What to produce:
Collect every line below that contains the word "moderointi".

(Data supplied Opens)

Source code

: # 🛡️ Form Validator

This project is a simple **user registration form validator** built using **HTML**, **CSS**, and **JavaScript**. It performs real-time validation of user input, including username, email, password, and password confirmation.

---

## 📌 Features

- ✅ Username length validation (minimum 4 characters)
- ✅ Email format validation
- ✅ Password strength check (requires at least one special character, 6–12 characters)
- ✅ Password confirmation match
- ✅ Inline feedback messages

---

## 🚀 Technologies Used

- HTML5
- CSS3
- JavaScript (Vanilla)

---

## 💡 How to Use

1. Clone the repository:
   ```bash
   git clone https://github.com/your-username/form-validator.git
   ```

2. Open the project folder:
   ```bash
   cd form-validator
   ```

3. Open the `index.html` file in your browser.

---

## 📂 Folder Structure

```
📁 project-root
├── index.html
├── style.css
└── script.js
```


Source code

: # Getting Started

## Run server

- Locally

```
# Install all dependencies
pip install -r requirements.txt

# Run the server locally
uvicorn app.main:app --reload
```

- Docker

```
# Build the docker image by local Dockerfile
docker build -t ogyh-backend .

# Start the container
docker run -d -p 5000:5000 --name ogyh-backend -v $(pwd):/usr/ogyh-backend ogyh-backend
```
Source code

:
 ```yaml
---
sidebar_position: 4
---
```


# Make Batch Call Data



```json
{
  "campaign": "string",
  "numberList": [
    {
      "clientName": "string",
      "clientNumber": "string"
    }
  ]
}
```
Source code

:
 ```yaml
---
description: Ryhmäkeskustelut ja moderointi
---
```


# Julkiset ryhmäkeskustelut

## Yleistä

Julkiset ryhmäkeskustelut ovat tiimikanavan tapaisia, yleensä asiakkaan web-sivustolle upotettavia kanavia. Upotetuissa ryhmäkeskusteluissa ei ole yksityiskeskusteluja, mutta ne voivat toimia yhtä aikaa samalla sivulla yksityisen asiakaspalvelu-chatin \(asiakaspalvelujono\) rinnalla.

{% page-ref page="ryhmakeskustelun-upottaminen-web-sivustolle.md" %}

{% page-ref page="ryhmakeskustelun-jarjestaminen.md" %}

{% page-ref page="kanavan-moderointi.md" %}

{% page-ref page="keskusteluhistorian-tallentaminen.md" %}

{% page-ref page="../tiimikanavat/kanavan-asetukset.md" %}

(Data supplied Closes)

Result of the exercise:
description: Ryhmäkeskustelut ja moderointi
{% page-ref page="kanavan-moderointi.md" %}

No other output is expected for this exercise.